> _Work required_: Each line of the records that holds "threads" should be shown in full.
^^^^
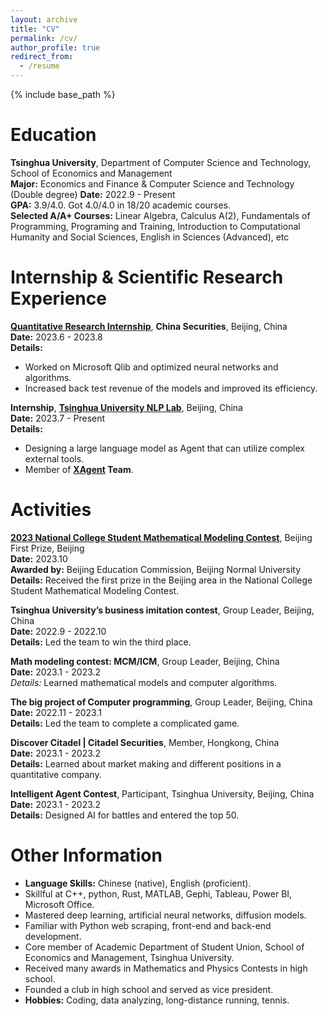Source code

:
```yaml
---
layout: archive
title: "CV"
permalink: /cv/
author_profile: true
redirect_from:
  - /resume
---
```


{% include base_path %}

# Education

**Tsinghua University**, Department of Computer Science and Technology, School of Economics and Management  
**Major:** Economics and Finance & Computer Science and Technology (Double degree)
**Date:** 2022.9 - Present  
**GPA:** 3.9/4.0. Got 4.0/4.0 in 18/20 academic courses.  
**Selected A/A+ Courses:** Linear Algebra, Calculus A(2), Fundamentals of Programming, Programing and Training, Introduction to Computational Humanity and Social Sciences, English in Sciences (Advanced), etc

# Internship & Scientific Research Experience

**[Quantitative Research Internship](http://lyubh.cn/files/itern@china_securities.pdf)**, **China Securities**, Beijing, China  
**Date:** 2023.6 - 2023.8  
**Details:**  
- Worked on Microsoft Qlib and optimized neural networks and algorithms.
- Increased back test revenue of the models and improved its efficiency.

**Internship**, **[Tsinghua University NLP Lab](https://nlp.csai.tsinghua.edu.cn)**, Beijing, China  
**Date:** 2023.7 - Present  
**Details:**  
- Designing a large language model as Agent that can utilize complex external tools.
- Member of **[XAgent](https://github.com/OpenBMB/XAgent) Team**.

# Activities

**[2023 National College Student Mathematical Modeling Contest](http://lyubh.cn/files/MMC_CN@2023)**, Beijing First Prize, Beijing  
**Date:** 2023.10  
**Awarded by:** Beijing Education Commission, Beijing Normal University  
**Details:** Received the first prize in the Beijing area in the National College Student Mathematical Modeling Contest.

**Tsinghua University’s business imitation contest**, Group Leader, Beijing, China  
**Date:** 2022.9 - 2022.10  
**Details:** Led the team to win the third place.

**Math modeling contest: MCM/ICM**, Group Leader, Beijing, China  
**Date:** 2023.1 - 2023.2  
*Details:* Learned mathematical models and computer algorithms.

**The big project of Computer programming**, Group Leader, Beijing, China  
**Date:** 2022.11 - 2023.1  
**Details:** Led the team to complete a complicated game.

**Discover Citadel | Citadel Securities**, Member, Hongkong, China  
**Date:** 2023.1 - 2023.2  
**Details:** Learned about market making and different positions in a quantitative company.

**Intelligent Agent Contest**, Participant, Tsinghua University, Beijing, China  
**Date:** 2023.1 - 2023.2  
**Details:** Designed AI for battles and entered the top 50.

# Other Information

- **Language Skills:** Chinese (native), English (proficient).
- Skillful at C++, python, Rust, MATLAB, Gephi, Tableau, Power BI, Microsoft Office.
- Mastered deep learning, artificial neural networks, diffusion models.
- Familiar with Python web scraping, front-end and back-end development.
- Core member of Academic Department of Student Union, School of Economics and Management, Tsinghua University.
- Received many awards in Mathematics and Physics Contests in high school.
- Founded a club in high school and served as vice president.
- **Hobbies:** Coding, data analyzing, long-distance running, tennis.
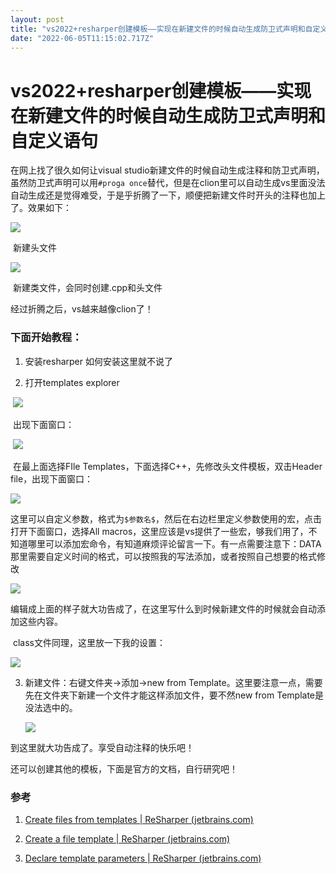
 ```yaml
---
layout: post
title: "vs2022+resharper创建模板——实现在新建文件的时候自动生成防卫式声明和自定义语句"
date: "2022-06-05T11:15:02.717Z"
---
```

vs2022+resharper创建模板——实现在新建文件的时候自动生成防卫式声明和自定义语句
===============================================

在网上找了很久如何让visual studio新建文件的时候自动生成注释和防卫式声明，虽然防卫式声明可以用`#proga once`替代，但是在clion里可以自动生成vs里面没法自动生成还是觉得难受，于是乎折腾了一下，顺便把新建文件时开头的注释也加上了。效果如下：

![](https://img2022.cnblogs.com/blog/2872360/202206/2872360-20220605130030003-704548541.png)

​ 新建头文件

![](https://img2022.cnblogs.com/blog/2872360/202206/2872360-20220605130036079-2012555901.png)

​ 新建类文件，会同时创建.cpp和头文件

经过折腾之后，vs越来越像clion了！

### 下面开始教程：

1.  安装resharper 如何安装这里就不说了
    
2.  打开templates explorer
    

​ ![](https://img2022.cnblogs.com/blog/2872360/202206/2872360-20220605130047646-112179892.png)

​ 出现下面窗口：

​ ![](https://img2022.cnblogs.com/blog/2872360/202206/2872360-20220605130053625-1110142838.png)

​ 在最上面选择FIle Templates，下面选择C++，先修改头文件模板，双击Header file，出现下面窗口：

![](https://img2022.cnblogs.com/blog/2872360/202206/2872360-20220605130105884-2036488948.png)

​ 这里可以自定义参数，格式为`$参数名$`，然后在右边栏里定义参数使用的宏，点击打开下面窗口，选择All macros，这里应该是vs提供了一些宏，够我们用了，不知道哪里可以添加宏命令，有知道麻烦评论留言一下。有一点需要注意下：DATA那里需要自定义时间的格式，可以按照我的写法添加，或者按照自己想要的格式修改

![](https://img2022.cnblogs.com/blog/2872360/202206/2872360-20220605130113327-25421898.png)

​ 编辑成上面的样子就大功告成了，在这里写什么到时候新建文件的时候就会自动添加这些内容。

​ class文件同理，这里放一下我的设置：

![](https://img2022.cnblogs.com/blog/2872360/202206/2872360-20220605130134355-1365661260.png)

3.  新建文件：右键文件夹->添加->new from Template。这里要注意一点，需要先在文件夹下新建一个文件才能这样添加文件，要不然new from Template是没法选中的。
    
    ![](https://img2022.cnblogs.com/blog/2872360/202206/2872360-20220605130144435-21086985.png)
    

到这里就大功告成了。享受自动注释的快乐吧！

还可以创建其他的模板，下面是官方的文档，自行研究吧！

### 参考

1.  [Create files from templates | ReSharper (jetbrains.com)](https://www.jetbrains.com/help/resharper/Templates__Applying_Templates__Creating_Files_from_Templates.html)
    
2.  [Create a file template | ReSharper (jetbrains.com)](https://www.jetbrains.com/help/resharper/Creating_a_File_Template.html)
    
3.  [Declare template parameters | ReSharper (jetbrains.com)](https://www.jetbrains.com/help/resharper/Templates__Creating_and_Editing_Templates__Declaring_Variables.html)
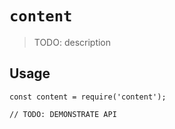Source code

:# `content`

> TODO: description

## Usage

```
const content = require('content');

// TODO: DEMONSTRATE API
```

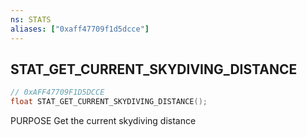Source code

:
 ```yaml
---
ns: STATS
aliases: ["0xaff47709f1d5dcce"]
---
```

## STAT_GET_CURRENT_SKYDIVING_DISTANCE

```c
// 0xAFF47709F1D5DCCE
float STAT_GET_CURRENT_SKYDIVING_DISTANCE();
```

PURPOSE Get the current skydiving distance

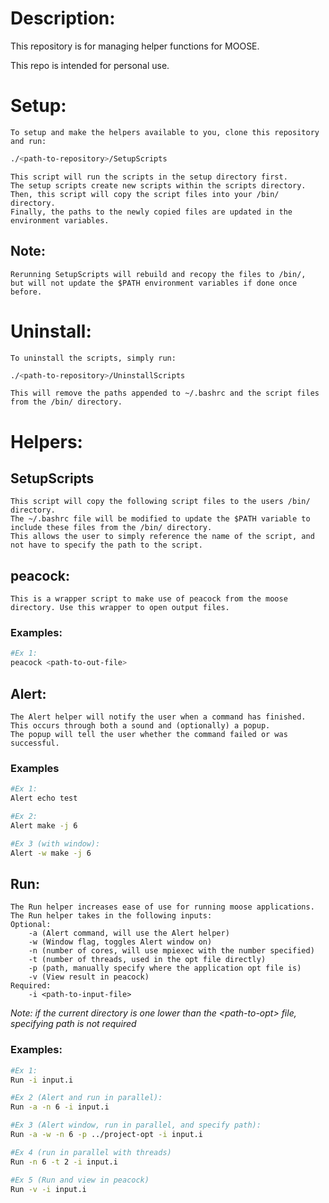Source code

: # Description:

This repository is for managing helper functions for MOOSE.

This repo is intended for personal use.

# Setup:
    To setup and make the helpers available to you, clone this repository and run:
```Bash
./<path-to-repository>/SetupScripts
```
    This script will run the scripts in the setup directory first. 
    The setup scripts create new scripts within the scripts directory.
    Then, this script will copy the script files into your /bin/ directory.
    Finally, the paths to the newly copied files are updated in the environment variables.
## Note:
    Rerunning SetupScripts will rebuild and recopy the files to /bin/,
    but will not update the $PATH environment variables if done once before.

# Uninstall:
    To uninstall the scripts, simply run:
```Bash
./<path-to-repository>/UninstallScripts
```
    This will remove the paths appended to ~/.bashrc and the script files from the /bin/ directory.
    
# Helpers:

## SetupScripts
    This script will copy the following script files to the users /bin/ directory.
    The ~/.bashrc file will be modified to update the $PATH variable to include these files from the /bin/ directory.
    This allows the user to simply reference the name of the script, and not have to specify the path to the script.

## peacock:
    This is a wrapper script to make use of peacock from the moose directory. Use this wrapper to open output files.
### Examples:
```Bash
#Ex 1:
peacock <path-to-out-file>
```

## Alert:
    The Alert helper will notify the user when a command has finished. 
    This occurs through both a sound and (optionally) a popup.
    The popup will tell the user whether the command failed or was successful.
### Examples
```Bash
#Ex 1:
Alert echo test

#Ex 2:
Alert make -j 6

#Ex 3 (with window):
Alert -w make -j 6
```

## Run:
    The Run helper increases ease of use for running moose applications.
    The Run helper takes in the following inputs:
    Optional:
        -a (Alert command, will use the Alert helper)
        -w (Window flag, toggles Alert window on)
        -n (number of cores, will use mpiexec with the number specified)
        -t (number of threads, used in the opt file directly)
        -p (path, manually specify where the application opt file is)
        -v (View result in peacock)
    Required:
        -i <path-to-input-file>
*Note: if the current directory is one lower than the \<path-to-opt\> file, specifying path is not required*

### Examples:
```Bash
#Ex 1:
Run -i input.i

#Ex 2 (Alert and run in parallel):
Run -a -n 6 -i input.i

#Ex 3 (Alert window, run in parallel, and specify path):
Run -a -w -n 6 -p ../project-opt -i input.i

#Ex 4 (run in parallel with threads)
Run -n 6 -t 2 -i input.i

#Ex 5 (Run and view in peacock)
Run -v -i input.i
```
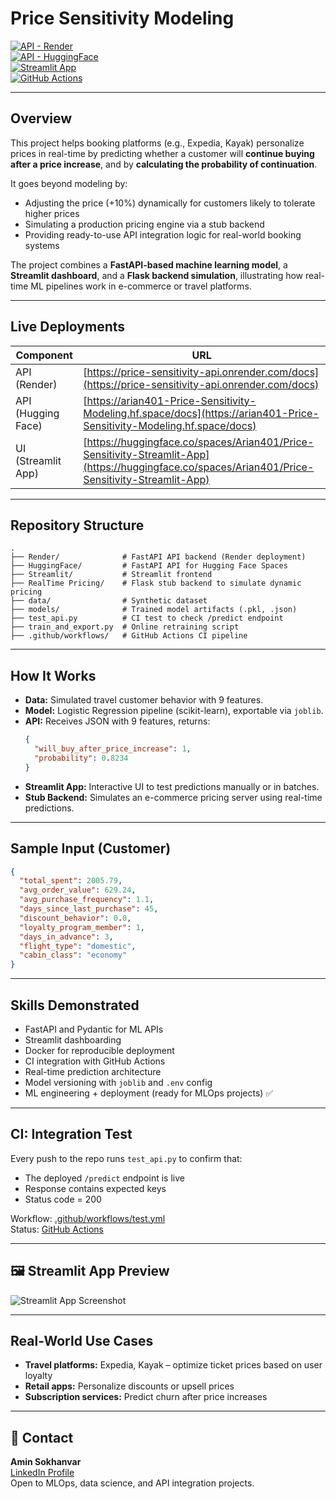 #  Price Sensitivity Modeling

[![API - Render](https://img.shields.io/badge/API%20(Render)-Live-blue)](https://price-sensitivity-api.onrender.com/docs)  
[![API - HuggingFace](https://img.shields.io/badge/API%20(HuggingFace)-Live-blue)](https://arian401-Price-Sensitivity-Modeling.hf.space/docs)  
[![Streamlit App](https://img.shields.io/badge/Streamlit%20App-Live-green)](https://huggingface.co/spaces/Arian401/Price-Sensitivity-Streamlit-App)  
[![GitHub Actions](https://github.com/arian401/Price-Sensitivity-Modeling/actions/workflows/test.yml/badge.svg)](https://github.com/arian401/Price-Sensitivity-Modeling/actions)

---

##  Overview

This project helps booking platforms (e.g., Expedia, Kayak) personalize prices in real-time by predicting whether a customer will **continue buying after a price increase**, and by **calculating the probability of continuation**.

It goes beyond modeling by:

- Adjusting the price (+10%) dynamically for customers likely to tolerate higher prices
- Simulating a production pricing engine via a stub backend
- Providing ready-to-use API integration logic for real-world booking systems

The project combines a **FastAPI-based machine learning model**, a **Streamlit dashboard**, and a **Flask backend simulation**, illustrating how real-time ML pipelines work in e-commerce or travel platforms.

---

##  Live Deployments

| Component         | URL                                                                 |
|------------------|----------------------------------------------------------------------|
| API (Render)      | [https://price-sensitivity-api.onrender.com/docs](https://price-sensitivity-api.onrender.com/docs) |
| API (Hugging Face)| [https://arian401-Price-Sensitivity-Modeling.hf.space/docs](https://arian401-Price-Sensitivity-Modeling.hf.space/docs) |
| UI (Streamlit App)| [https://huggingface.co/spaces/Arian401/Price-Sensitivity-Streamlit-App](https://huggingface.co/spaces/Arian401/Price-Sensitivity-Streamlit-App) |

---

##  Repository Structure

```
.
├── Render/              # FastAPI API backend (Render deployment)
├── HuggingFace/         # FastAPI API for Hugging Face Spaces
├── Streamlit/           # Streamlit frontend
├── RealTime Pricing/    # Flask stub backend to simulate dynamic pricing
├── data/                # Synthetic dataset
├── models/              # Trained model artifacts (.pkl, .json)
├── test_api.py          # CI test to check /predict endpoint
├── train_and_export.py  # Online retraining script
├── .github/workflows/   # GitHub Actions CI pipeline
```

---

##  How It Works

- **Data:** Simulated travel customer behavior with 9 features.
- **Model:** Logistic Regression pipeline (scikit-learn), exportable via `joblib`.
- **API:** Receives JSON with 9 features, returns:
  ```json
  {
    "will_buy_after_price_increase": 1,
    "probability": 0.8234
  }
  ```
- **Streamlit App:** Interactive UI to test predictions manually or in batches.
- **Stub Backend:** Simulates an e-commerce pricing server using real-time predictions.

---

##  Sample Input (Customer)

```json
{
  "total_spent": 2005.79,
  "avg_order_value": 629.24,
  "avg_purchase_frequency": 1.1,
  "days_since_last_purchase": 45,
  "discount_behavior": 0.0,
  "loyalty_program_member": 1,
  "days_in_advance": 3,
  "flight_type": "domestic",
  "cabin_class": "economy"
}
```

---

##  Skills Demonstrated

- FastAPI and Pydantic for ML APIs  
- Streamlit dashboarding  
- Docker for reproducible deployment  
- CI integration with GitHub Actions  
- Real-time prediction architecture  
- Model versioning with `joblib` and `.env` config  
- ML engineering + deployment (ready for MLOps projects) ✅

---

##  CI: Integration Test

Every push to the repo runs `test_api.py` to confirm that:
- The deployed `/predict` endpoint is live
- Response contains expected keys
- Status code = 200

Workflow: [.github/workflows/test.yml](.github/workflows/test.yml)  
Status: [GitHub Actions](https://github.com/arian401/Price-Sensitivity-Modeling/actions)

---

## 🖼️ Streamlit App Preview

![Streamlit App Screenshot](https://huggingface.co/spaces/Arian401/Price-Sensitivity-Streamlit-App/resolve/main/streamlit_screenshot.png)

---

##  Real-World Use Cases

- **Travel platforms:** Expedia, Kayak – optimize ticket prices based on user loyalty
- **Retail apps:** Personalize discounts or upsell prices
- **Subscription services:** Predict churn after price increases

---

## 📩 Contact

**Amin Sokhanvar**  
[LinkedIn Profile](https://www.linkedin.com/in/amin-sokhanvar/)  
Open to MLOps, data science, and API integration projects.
^^^^
> _Exercise response_:
        -t (number of threads, used in the opt file directly)
#Ex 4 (run in parallel with threads)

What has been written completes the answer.